Detailed planning and foresight are the key jobs of a project manager on a transmission line project. They must also be ready to respond swiftly to unexpected challenges.

Fingrid and Svenska kraftnät, the Swedish transmission system operator, are building the 400 kilovolt Aurora Line from Pyhänselkä in Finland to Messaure in Sweden. The project will be completed next year.

“My main responsibilities on the transmission line project are to keep to the timetable and ensure high standards of quality and occupational safety. I also need to keep the costs under control,” says
Ritva Laine, Senior Project Manager at Fingrid.

The project began with the Environment Impact Assessment phase in 2016. Laine, the project manager, contributed to the process as a technical specialist responsible for the feasibility of construction along the chosen route, among other things.

“That phase included identifying a route that would minimise the harm to nature and people,” she explains.

The Aurora Line will travel 380 kilometres from Finland to Sweden. The project has received EUR 127 million in EU grants from the Connecting Europe Facility.
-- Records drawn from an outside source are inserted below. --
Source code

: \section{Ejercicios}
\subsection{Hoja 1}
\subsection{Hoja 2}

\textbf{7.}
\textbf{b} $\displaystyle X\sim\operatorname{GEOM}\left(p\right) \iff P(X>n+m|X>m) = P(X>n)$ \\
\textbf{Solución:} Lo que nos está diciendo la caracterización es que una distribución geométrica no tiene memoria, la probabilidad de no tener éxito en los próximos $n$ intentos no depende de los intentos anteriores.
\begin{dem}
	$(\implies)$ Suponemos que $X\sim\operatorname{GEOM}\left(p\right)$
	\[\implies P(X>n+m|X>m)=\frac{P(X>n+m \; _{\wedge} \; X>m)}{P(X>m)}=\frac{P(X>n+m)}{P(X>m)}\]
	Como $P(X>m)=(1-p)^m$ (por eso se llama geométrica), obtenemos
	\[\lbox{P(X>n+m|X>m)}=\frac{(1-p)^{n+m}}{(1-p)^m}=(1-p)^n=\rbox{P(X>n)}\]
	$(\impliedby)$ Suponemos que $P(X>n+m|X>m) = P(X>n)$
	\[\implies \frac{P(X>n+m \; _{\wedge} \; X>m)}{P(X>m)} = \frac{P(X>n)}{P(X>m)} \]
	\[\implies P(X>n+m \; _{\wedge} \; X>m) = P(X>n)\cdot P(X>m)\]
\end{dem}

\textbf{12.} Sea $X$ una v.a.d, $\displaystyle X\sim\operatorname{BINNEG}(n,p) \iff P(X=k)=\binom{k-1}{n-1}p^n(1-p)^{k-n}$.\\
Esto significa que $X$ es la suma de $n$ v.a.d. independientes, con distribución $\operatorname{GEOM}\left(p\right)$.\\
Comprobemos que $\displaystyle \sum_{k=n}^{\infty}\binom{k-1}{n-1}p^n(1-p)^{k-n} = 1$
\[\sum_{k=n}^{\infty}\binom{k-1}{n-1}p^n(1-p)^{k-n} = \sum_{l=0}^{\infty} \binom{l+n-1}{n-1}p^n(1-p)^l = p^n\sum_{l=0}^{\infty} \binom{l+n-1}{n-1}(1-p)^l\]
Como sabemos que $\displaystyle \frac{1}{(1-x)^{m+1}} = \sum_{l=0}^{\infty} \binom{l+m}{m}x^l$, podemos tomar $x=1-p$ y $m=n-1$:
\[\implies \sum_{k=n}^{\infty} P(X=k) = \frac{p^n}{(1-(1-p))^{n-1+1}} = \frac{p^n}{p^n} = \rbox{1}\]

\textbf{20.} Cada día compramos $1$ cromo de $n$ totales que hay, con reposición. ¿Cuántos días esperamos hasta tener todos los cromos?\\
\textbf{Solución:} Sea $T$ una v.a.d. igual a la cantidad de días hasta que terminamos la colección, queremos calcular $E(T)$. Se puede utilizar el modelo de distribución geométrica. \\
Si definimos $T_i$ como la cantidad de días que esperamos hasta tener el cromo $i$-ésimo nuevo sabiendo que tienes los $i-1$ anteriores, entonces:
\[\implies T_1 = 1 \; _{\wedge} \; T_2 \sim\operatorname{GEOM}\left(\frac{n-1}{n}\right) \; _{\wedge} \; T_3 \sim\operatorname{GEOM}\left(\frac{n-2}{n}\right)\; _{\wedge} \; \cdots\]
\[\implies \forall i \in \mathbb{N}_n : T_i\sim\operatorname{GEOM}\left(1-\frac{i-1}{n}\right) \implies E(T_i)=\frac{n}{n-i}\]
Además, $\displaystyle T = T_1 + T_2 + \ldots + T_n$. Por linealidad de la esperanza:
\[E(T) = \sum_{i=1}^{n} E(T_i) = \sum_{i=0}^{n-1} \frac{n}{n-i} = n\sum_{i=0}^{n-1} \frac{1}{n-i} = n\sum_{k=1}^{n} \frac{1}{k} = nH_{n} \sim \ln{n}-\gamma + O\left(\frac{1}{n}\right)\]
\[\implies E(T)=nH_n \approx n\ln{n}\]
The Aurora Line is Fingrid’s largest investment this decade. When complete, the transmission line will enhance the efficiency of the electricity market, improve the reliability of the electricity supply, and enable more renewable electricity production in the Nordic and Baltic Sea regions.

At the start of the construction project, an international competitive tendering procedure was carried out to select the contractors. After that, the work could begin.

One challenge of the project has been the sudden changes in the prices and availability of materials since Russia invaded Ukraine. Other bumps in the road include the planning and implementation of electricity distribution outages where old lines cross new ones.

Building in the middle of the wilderness also keeps the project manager on her toes:
“In the morning, it is hard to predict what issues I will have to address as the day goes on. Bad weather can cause delays – large machinery can only get to some worksites in the winter when the ground is frozen. Sometimes work is suspended because of strong wind or severe cold,” Laine explains.

Next year, when the construction project is complete, Laine’s share of the work will also be done:
“My role in the Aurora Line ends when the project is handed over to maintenance.”